"""Search result reranking using hybrid scoring (vector + keyword + metadata)."""
import logging
import re
from typing import List, Optional
from .vector_search import get_vector_engine
from .smart_search import SearchResult
logger = logging.getLogger(__name__)
class SearchReranker:
"""
Rerank search results using a hybrid scoring approach:
- Semantic similarity (vector embeddings): 50% weight
- Keyword matching relevance: 30% weight
- Source authority/freshness: 20% weight
"""
def __init__(
self,
semantic_weight: float = 0.5,
keyword_weight: float = 0.3,
metadata_weight: float = 0.2,
):
"""
Initialize the reranker with configurable weights.
Args:
semantic_weight: Weight for vector similarity score (0-1)
keyword_weight: Weight for keyword matching score (0-1)

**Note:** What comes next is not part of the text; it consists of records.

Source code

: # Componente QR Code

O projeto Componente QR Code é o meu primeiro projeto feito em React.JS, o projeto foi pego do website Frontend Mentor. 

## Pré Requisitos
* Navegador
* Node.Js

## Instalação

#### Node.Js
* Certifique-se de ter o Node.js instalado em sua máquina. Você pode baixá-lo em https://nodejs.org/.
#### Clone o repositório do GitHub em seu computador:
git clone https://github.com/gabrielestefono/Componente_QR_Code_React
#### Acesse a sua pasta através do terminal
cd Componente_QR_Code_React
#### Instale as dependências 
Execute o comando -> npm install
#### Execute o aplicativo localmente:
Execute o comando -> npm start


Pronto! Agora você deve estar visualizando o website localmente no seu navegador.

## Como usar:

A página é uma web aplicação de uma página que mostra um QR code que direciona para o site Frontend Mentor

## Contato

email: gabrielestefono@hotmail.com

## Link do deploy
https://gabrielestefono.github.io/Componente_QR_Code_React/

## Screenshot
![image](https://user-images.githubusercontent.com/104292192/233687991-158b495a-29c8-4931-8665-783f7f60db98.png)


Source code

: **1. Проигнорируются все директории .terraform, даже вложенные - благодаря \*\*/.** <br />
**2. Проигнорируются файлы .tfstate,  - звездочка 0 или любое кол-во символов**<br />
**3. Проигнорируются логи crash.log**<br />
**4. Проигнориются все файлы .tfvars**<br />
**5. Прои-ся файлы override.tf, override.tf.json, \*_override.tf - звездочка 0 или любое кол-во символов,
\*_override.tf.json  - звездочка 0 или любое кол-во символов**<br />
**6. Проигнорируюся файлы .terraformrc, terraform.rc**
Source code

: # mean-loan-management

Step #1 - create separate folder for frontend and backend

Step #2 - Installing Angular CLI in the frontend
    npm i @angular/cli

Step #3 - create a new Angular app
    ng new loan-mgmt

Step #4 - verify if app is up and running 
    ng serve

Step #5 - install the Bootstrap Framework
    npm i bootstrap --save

metadata_weight: Weight for metadata scoring (0-1)
"""
self.semantic_weight = semantic_weight
self.keyword_weight = keyword_weight
self.metadata_weight = metadata_weight
# Ensure weights sum to 1.0
total = semantic_weight + keyword_weight + metadata_weight
if abs(total - 1.0) > 0.01:
logger.warning(f"Reranker weights sum to {total}, normalizing to 1.0")
self.semantic_weight /= total
self.keyword_weight /= total
self.metadata_weight /= total
self.vector_engine = get_vector_engine()
async def rerank(
self,
results: List[SearchResult],
query: str,
use_semantic: bool = True,
) -> List[SearchResult]:
"""
Rerank search results using hybrid scoring.
Args:
results: List of search results to rerank
query: Original search query
use_semantic: Whether to use semantic scoring (can be disabled for speed)
Returns:
Reranked list of search results
"""
if not results:
return results
logger.debug(f"Reranking {len(results)} results for query: {query[:50]}...")
# Calculate scores for each result
scored_results = []
for result in results:
score = 0.0
# 1. Semantic similarity score (if enabled)
if use_semantic:
semantic_score = await self._calculate_semantic_score(
query, result.snippet + " " + result.title
)
score += semantic_score * self.semantic_weight
else:
# If semantic disabled, redistribute weight to keyword matching
score += result.relevance_score * (
self.semantic_weight + self.keyword_weight
)
# 2. Keyword matching score (use existing relevance_score)
if not use_semantic:
# Already included above
pass
else:
score += result.relevance_score * self.keyword_weight
# 3. Metadata scoring (authority, content quality indicators)
metadata_score = self._calculate_metadata_score(result)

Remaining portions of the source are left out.